Purpose: Test the hypothesis that sweat sodium concentrations are elevated following IR injury during passive heat stress.
Methods: Fifteen healthy adults (10 women; age: 25±3 y; body mass index: 23.7±3.5 kg·m-2) completed a cross-body design experiment consisting of ~160 min of passive heat stress (core body temperature: +1.5±0.2°C) utilizing a suit perfused with 50°C water. At 60 min of whole-body heating, one upper arm (randomized) was occluded (220 mmHg) for 20 min followed by reperfusion. Sweat was collected from the ventral aspect of each forearm via an absorbent patch (~77 cm2) pre- and post-IR for 24±4 and 30±6 min, respectively. Sweat sodium concentration (mmol·L-1) was measured in duplicate via electrolyte analyzer (EasyLyte® Plus). Local sweat rate was measured on the distal aspect of the dorsal forearm continuously via hygrometry (mL·min-1·cm-2). Comparisons were made between the experimental (IR) and control arms. Data are reported as mean±SD.
Results: Local sweat rate increased during whole-body passive heating (plt;0.001) and was not different between the experimental and control arms at any timepoint except during ischemia (0.45±0.53 vs.1.31±0.43 mL·min-1·cm-2, respectively; plt;0.001). Sweat sodium concentration did not change from pre- to post-IR in the control arm (pre: 54.9±32.2 mmol·L-1 and post: 58.7±25.6 mmol·L-1; p=0.99), but increased from pre- to post-IR in the experimental arm (pre: 48.4±23.3 mmol·L-1 and post: 63.8±30.9 mmol·L-1; p=0.02). Furthermore, the change from pre-IR in sweat sodium concentration was different between experimental and control arms post-IR (+12.5±14.70 mmol·L-1 versus -0.3±20.5 mmol·L-1, respectively; p=0.05).

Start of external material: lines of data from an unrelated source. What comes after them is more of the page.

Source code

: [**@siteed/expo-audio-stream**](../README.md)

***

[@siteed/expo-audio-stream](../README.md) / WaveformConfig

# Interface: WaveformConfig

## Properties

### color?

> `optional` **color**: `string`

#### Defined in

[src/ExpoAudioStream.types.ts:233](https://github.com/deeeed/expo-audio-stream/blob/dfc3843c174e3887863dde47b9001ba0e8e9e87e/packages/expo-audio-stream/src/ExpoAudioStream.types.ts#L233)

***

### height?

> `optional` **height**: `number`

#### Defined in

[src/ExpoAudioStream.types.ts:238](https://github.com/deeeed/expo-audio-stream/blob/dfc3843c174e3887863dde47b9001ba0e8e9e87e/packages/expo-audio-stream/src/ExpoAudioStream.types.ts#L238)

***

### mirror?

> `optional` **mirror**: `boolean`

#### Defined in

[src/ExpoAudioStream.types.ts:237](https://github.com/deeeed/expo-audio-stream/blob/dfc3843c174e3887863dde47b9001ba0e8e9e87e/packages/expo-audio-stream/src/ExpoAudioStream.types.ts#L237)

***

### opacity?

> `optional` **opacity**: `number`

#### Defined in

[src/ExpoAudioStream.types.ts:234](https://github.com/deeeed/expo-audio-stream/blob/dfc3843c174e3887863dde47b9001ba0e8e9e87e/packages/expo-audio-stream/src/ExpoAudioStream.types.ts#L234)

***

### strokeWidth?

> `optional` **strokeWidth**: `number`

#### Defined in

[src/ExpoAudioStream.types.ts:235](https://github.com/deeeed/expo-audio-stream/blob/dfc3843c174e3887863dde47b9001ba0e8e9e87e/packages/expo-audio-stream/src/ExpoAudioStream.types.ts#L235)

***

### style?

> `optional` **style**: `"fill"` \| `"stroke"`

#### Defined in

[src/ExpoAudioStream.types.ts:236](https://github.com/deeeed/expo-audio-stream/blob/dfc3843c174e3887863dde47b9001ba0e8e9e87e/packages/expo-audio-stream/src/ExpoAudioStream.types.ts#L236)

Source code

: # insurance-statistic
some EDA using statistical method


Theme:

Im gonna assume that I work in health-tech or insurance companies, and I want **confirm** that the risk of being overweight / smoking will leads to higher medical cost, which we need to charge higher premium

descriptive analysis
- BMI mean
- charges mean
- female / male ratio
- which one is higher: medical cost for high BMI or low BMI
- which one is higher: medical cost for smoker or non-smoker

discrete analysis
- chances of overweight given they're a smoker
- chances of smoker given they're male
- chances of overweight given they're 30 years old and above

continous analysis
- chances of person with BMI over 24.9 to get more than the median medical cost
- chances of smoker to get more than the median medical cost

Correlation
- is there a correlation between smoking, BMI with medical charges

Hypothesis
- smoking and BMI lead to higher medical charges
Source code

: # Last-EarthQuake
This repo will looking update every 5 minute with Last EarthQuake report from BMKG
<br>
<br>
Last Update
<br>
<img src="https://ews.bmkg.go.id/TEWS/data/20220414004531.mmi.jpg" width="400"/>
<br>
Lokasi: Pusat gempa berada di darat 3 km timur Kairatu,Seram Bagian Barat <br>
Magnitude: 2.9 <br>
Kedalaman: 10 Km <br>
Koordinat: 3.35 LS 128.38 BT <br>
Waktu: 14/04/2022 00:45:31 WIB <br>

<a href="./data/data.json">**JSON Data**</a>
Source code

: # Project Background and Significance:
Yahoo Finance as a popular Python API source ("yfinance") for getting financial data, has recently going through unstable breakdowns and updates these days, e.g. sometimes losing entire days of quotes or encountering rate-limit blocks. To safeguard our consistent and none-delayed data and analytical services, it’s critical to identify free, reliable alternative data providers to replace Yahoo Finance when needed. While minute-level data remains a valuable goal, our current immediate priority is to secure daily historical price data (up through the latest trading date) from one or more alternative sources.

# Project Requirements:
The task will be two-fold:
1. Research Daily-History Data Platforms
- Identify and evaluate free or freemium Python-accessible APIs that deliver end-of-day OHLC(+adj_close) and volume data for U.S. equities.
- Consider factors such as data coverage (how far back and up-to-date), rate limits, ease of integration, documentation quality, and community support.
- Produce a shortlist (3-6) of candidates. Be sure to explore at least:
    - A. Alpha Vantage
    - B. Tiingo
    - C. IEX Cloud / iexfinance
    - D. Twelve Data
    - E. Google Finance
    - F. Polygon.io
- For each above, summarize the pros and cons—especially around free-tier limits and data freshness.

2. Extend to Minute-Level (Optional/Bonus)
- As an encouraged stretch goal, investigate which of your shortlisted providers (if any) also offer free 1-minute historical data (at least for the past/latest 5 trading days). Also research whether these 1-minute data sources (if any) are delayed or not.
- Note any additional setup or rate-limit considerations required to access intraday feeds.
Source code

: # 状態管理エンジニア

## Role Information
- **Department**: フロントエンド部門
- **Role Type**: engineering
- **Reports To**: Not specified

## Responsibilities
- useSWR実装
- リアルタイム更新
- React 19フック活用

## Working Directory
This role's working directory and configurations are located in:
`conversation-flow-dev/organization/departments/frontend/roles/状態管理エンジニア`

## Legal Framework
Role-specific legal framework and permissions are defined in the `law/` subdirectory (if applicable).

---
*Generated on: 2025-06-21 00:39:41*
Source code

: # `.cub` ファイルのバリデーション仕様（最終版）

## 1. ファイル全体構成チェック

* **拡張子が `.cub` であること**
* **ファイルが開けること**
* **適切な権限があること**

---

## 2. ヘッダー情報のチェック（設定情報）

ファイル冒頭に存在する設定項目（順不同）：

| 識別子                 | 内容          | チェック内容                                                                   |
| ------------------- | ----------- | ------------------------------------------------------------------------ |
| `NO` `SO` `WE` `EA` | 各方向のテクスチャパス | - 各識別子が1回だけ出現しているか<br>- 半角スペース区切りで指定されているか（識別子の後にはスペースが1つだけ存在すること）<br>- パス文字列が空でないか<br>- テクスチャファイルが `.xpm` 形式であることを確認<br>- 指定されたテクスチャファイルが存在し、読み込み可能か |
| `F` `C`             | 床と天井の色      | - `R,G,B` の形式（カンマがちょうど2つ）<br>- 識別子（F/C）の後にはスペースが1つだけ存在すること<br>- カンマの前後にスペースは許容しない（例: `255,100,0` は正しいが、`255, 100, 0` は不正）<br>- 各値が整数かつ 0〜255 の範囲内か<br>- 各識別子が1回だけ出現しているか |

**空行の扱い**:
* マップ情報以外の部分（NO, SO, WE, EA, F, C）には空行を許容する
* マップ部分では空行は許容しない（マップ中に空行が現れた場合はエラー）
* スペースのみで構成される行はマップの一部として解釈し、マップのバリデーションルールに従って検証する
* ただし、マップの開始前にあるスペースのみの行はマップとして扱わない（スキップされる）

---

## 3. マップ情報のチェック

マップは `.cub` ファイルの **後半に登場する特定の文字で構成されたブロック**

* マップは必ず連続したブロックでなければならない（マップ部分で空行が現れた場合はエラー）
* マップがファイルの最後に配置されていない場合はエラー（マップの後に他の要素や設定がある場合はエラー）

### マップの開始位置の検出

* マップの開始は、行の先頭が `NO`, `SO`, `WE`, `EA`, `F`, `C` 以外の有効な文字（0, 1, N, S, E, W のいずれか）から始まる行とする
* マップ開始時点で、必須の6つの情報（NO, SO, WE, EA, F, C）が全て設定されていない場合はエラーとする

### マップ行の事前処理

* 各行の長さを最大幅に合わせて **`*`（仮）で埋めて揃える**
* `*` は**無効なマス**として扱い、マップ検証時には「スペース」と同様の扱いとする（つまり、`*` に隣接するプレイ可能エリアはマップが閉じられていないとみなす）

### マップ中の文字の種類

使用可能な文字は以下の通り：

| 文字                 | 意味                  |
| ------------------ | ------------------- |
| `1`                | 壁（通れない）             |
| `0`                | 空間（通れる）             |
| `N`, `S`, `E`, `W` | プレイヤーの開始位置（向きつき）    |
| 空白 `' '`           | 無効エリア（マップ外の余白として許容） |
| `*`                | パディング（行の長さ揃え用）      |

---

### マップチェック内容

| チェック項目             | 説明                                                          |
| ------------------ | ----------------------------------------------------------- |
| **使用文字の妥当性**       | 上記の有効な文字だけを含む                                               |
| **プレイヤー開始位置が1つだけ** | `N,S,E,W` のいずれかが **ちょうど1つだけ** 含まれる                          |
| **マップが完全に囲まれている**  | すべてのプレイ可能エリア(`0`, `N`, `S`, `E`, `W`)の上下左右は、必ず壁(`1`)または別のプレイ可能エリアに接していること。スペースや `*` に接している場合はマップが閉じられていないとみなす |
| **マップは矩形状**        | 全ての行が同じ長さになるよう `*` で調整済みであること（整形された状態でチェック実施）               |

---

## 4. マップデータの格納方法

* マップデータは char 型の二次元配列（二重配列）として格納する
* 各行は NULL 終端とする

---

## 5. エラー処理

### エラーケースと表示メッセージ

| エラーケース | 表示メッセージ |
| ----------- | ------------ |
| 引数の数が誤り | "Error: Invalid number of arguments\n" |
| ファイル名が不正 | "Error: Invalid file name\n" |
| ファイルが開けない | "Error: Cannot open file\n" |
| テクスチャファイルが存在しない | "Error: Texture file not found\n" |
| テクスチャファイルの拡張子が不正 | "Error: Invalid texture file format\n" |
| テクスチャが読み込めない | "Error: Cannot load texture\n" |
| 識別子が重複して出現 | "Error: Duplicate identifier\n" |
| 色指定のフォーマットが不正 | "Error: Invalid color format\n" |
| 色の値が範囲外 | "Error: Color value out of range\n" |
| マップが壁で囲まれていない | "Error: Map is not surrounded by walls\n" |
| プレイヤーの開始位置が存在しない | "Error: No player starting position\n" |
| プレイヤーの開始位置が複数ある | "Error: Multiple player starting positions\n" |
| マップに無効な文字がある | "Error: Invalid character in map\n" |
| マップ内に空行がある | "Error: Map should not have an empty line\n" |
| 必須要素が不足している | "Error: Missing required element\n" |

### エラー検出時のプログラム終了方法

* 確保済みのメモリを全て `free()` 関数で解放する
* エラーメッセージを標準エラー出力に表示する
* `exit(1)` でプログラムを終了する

Conclusion: In support of our hypothesis, sweat sodium concentration was elevated following IR injury and does not appear to be mediated by alterations in sweat rate. These observations are in-line with rodent renal IR models demonstrating impaired sodium reabsorption. While these findings appear to support the use of eccrine sweat glands as a model, further testing is required to verify its use to understand impaired sodium handling following IR injury in humans.